The European Union has recognized the need for a significant change in its economic ties with China. Recently, EU Trade Commissioner Maroš Šefčovič brought attention to alarming statistics showing that while Chinese exports to the EU increased by approximately 50% in the past five years, EU exports to China have dramatically declined by about 30%.
The trade imbalance has become particularly concerning. As of 2025, the goods trade deficit between the EU and China reached €359.9 billion. This marked a 2.7% increase year-on-year and an 18% rise from €312.2 billion in 2024. Total imports from China amounted to €559.4 billion, while exports from the EU were significantly lower at €199.6 billion. After peaking at €397.3 billion in 2022, the deficit has exhibited fluctuations yet continues trending upward.
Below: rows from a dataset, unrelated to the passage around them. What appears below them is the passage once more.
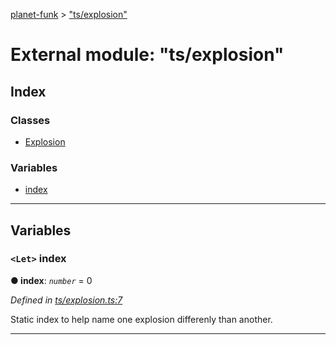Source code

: [planet-funk](../README.md) > ["ts/explosion"](../modules/_ts_explosion_.md)

# External module: "ts/explosion"

## Index

### Classes

* [Explosion](../classes/_ts_explosion_.explosion.md)

### Variables

* [index](_ts_explosion_.md#index)

---

## Variables

<a id="index"></a>

### `<Let>` index

**● index**: *`number`* = 0

*Defined in [ts/explosion.ts:7](https://github.com/WilliamRADFunk/planet-funk/blob/f859c68/src/ts/explosion.ts#L7)*

Static index to help name one explosion differenly than another.

___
Concerns regarding the trade imbalance have resonated widely within Europe. Spanish Prime Minister Pedro Sánchez, during a visit to Beijing in April 2026, decried the trade deficit as unsustainable for European communities. This sentiment highlights a growing consensus that the current situation is untenable.
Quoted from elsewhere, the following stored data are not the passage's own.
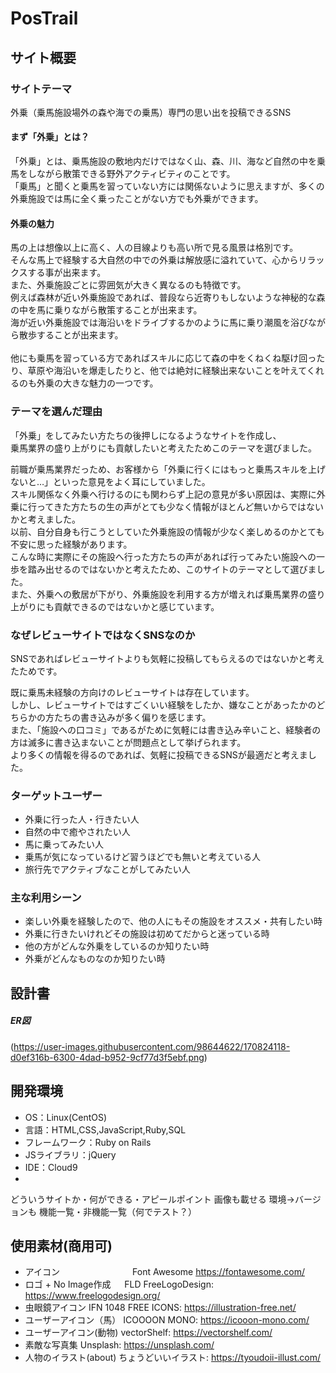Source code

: # PosTrail

## サイト概要
### サイトテーマ
外乗（乗馬施設場外の森や海での乗馬）専門の思い出を投稿できるSNS
#### まず「外乗」とは？
「外乗」とは、乗馬施設の敷地内だけではなく山、森、川、海など自然の中を乗馬をしながら散策できる野外アクティビティのことです。<br>
「乗馬」と聞くと乗馬を習っていない方には関係ないように思えますが、多くの外乗施設では馬に全く乗ったことがない方でも外乗ができます。

#### 外乗の魅力
馬の上は想像以上に高く、人の目線よりも高い所で見る風景は格別です。<br>
そんな馬上で経験する大自然の中での外乗は解放感に溢れていて、心からリラックスする事が出来ます。<br>
また、外乗施設ごとに雰囲気が大きく異なるのも特徴です。<br>
例えば森林が近い外乗施設であれば、普段なら近寄りもしないような神秘的な森の中を馬に乗りながら散策することが出来ます。<br>
海が近い外乗施設では海沿いをドライブするかのように馬に乗り潮風を浴びながら散歩することが出来ます。<br><br>
他にも乗馬を習っている方であればスキルに応じて森の中をくねくね駆け回ったり、草原や海沿いを爆走したりと、他では絶対に経験出来ないことを叶えてくれるのも外乗の大きな魅力の一つです。

### テーマを選んだ理由
「外乗」をしてみたい方たちの後押しになるようなサイトを作成し、<br>
乗馬業界の盛り上がりにも貢献したいと考えたためこのテーマを選びました。

前職が乗馬業界だっため、お客様から「外乗に行くにはもっと乗馬スキルを上げないと…」といった意見をよく耳にしていました。<br>
スキル関係なく外乗へ行けるのにも関わらず上記の意見が多い原因は、実際に外乗に行ってきた方たちの生の声がとても少なく情報がほとんど無いからではないかと考えました。<br>
以前、自分自身も行こうとしていた外乗施設の情報が少なく楽しめるのかとても不安に思った経験があります。<br>
こんな時に実際にその施設へ行った方たちの声があれば行ってみたい施設への一歩を踏み出せるのではないかと考えたため、このサイトのテーマとして選びました。<br>
また、外乗への敷居が下がり、外乗施設を利用する方が増えれば乗馬業界の盛り上がりにも貢献できるのではないかと感じています。


### なぜレビューサイトではなくSNSなのか
SNSであればレビューサイトよりも気軽に投稿してもらえるのではないかと考えたためです。

既に乗馬未経験の方向けのレビューサイトは存在しています。<br>
しかし、レビューサイトではすごくいい経験をしたか、嫌なことがあったかのどちらかの方たちの書き込みが多く偏りを感じます。<br>
また、「施設への口コミ」であるがために気軽には書き込み辛いこと、経験者の方は滅多に書き込まないことが問題点として挙げられます。<br>
より多くの情報を得るのであれば、気軽に投稿できるSNSが最適だと考えました。

### ターゲットユーザー
- 外乗に行った人・行きたい人
- 自然の中で癒やされたい人
- 馬に乗ってみたい人
- 乗馬が気になっているけど習うほどでも無いと考えている人
- 旅行先でアクティブなことがしてみたい人

### 主な利用シーン
- 楽しい外乗を経験したので、他の人にもその施設をオススメ・共有したい時
- 外乗に行きたいけれどその施設は初めてだからと迷っている時
- 他の方がどんな外乗をしているのか知りたい時
- 外乗がどんなものなのか知りたい時

## 設計書
##### ER図
(https://user-images.githubusercontent.com/98644622/170824118-d0ef316b-6300-4dad-b952-9cf77d3f5ebf.png)

## 開発環境
- OS：Linux(CentOS)
- 言語：HTML,CSS,JavaScript,Ruby,SQL
- フレームワーク：Ruby on Rails
- JSライブラリ：jQuery
- IDE：Cloud9
-
どういうサイトか・何ができる・アピールポイント
画像も載せる
環境→バージョンも
機能一覧・非機能一覧（何でテスト？）

## 使用素材(商用可)
- アイコン　　　　　　　　  Font Awesome           https://fontawesome.com/
- ロゴ + No Image作成    　 FLD FreeLogoDesign:    https://www.freelogodesign.org/
- 虫眼鏡アイコン            IFN 1048 FREE ICONS:   https://illustration-free.net/
- ユーザーアイコン（馬）    ICOOOON MONO:          https://icooon-mono.com/
- ユーザーアイコン(動物)    vectorShelf:           https://vectorshelf.com/
- 素敵な写真集              Unsplash:              https://unsplash.com/
- 人物のイラスト(about)     ちょうどいいイラスト:  https://tyoudoii-illust.com/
How has the EU's view of China evolved? In 2019, Brussels designated China as a systemic rival due to issues around market access, unfair state subsidies, and trade practices that undermine competition. The EU's strategy has shifted towards a more risk-aware approach that includes considering anti-subsidy investigations and imposing potential tariffs, underscoring the increasing unease regarding China’s heavy state-supported economy and its overwhelming export growth in critical sectors, particularly electric vehicles and solar technology.
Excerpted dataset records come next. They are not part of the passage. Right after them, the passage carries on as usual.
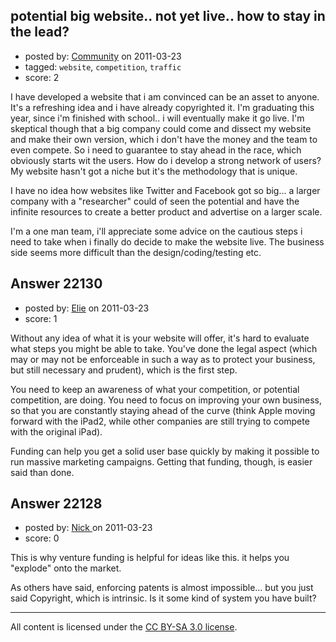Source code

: ## potential big website.. not yet live.. how to stay in the lead?

- posted by: [Community](https://stackexchange.com/users/-1/-1-community) on 2011-03-23
- tagged: `website`, `competition`, `traffic`
- score: 2

I have developed a website that i am convinced can be an asset to anyone.  It's a refreshing idea and i have already copyrighted it.  I'm graduating this year, since i'm finished with school.. i will eventually make it go live.  I'm skeptical though that a big company could come and dissect my website and make their own version, which i don't have the money and the team to even compete.  So i need to guarantee to stay ahead in the race, which obviously starts wit the users.  How do i develop a strong network of users?  My website hasn't got a niche but it's the methodology that is unique. 

 I have no idea how websites like Twitter and Facebook got so big... a larger company with a "researcher" could of seen the potential and have the infinite resources to create a better product and advertise on a larger scale. 
 
I'm a one man team, i'll appreciate some advice on the cautious steps i need to take when i finally do decide to make the website live.  The business side seems more difficult than the design/coding/testing etc.


## Answer 22130

- posted by: [Elie](https://stackexchange.com/users/-1/1752-elie) on 2011-03-23
- score: 1

Without any idea of what it is your website will offer, it's hard to evaluate what steps you might be able to take. You've done the legal aspect (which may or may not be enforceable in such a way as to protect your business, but still necessary and prudent), which is the first step.

You need to keep an awareness of what your competition, or potential competition, are doing. You need to focus on improving your own business, so that you are constantly staying ahead of the curve (think Apple moving forward with the iPad2, while other companies are still trying to compete with the original iPad).

Funding can help you get a solid user base quickly by making it possible to run massive marketing campaigns. Getting that funding, though, is easier said than done.


## Answer 22128

- posted by: [Nick ](https://stackexchange.com/users/-1/1502-nick) on 2011-03-23
- score: 0

This is why venture funding is helpful for ideas like this. it helps you "explode" onto the market. 

As others have said, enforcing patents is almost impossible... but you just said Copyright, which is intrinsic. Is it some kind of system you have built? 



---

All content is licensed under the [CC BY-SA 3.0 license](https://creativecommons.org/licenses/by-sa/3.0/).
What impact does this have on investors? One immediate effect is the heightened scrutiny of Chinese products entering the EU market. If the EU follows through with anti-subsidy investigations and tariff implementations, companies operating in sectors heavily reliant on Chinese goods, such as technology, automotive parts, and consumer electronics will face increased costs. The automotive industry, in particular, stands on shaky ground as Chinese electric vehicle manufacturers amass greater market share in Europe. EU officials warn that failing to address this growing trade imbalance might result in industrial decline and intensified trade tensions with one of Europe’s most significant economic partners.